>>>

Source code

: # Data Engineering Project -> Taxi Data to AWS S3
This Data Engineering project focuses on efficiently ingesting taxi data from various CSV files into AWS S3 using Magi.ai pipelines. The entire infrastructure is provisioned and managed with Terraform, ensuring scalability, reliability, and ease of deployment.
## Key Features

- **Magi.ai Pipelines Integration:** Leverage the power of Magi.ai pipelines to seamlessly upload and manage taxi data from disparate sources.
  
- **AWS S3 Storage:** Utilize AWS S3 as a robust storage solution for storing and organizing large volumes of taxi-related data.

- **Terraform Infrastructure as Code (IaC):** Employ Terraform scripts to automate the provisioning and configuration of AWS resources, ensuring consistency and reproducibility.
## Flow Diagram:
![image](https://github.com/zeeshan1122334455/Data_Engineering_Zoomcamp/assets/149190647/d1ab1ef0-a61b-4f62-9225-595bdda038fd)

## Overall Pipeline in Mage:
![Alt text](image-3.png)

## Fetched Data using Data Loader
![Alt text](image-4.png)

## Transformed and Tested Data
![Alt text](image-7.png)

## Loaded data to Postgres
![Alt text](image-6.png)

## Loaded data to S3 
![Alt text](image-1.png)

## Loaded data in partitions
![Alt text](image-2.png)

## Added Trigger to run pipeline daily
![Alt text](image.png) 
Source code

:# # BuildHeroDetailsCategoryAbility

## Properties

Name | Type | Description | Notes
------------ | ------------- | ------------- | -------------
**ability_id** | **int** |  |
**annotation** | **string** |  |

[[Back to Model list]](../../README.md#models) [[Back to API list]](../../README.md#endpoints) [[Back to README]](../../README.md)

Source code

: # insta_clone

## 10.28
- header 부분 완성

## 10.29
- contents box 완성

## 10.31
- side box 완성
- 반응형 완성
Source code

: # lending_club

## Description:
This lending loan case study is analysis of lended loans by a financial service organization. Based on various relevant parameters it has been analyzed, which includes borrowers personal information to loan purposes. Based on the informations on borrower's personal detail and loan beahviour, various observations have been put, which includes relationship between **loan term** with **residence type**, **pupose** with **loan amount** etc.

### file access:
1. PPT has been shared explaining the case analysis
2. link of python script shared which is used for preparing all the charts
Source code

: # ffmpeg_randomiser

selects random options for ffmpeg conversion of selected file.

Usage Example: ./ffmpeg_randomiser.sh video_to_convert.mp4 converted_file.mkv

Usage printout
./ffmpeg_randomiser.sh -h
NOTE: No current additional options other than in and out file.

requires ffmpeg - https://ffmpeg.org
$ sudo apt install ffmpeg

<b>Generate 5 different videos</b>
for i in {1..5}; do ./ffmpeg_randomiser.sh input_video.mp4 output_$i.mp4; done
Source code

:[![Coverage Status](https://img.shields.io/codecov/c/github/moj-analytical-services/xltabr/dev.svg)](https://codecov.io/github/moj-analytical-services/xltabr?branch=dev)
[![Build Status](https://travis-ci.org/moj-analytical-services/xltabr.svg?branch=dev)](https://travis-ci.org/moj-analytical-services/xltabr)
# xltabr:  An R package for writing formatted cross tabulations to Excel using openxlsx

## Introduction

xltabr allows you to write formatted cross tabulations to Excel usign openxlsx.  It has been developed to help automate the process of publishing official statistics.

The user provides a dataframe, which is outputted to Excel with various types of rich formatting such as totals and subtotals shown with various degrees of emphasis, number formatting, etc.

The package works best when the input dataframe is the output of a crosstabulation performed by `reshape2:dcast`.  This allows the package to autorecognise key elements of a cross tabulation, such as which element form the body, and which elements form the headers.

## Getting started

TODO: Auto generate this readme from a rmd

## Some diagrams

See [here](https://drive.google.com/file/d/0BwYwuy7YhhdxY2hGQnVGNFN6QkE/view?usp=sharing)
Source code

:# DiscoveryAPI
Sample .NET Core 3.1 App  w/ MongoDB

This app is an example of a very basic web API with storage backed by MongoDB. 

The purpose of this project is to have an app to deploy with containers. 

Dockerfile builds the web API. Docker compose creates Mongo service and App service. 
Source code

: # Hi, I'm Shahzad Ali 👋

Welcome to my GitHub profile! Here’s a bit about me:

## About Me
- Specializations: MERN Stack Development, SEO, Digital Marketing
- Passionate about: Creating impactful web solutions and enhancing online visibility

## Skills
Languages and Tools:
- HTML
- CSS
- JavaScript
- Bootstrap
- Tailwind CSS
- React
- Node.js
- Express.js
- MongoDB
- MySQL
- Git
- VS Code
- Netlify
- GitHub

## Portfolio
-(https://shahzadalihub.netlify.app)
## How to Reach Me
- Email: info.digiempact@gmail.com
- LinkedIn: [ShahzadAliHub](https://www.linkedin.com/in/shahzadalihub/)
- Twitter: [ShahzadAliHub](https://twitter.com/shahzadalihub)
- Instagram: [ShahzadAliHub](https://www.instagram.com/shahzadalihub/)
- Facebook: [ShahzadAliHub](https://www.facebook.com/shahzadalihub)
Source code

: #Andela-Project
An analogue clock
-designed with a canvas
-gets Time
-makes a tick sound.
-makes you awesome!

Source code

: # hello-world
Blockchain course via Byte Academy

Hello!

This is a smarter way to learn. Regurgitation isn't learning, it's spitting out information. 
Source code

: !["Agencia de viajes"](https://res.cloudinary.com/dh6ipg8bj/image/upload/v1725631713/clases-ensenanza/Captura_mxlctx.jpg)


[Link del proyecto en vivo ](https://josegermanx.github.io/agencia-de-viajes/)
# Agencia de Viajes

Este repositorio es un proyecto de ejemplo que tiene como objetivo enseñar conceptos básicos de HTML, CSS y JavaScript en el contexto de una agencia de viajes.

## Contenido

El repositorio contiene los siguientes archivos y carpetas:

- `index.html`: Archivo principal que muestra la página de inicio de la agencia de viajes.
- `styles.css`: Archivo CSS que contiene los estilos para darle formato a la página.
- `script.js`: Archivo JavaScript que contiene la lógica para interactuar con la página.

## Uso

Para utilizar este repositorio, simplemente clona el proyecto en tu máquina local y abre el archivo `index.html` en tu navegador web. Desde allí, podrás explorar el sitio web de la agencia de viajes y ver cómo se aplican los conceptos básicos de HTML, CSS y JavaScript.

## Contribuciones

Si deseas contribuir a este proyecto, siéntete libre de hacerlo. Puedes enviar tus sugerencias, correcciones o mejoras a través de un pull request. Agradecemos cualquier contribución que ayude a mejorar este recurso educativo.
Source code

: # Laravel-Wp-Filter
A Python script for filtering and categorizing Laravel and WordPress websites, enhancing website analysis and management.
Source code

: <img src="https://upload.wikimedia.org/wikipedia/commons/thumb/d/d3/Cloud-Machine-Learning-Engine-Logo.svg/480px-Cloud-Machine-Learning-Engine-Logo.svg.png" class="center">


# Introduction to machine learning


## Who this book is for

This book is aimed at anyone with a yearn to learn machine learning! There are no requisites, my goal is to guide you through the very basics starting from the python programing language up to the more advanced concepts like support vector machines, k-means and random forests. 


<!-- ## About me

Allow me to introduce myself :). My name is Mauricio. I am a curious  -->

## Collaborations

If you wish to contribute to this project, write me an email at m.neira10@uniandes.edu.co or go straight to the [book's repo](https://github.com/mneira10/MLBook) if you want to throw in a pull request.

<<<

The problem – Checking each line of the data, count the ones containing "shahzadalihub", and give only that count.

Result of the exercise – 5